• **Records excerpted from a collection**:
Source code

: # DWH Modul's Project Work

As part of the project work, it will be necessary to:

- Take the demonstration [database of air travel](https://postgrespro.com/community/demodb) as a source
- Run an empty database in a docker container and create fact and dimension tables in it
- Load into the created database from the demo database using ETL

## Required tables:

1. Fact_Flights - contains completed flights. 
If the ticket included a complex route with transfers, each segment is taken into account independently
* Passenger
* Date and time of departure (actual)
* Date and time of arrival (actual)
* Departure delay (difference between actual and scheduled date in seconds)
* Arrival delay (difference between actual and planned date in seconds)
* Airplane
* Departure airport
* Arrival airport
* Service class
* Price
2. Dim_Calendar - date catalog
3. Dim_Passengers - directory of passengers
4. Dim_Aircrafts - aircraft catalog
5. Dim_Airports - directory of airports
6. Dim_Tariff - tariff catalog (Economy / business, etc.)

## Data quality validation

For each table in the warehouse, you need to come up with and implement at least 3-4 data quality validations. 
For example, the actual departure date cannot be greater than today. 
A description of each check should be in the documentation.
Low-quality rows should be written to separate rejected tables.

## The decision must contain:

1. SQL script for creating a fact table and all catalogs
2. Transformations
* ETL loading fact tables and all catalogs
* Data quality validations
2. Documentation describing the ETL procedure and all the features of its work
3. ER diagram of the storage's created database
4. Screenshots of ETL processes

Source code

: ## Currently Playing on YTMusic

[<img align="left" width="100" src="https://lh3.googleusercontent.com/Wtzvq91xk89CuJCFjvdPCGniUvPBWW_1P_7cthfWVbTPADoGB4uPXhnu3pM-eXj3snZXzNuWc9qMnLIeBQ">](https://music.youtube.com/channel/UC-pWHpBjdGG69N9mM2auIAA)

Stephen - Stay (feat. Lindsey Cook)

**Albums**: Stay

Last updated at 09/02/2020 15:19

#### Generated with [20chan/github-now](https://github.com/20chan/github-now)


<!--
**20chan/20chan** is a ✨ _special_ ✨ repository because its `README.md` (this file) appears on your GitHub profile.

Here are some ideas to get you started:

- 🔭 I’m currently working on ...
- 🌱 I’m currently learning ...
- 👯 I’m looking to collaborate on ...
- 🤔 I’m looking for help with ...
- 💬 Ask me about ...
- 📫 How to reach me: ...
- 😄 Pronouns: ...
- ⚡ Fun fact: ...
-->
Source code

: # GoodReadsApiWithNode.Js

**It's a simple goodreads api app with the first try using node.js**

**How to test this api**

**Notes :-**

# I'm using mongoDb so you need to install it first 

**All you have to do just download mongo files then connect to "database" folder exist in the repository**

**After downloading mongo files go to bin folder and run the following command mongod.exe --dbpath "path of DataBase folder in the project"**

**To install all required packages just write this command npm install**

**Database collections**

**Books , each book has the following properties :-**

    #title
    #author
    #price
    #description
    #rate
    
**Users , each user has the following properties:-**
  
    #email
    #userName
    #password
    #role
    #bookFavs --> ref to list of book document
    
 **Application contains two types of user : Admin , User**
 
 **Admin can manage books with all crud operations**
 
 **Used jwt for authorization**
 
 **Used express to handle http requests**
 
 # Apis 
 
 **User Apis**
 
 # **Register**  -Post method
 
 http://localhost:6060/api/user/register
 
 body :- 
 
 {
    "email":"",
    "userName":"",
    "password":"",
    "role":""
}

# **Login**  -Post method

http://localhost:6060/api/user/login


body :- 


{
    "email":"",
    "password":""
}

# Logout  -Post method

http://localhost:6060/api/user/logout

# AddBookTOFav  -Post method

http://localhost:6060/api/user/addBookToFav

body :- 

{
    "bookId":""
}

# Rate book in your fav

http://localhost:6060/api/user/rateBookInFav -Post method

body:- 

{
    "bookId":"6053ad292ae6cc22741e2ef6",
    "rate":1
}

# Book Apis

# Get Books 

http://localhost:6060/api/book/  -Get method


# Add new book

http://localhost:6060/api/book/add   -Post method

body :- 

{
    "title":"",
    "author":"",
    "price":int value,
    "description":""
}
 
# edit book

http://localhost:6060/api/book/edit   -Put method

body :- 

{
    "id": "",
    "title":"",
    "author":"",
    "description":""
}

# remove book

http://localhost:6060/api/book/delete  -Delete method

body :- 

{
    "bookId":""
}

• **TASK DESCRIPTION**:
Of the lines above, retype only those from the line containing "of arrival (actual)" through the line containing "Low-quality rows should", including both, exactly.

• **SOLUTION**:
* Date and time of arrival (actual)
* Departure delay (difference between actual and scheduled date in seconds)
* Arrival delay (difference between actual and planned date in seconds)
* Airplane
* Departure airport
* Arrival airport
* Service class
* Price
2. Dim_Calendar - date catalog
3. Dim_Passengers - directory of passengers
4. Dim_Aircrafts - aircraft catalog
5. Dim_Airports - directory of airports
6. Dim_Tariff - tariff catalog (Economy / business, etc.)

## Data quality validation

For each table in the warehouse, you need to come up with and implement at least 3-4 data quality validations. 
For example, the actual departure date cannot be greater than today. 
A description of each check should be in the documentation.
Low-quality rows should be written to separate rejected tables.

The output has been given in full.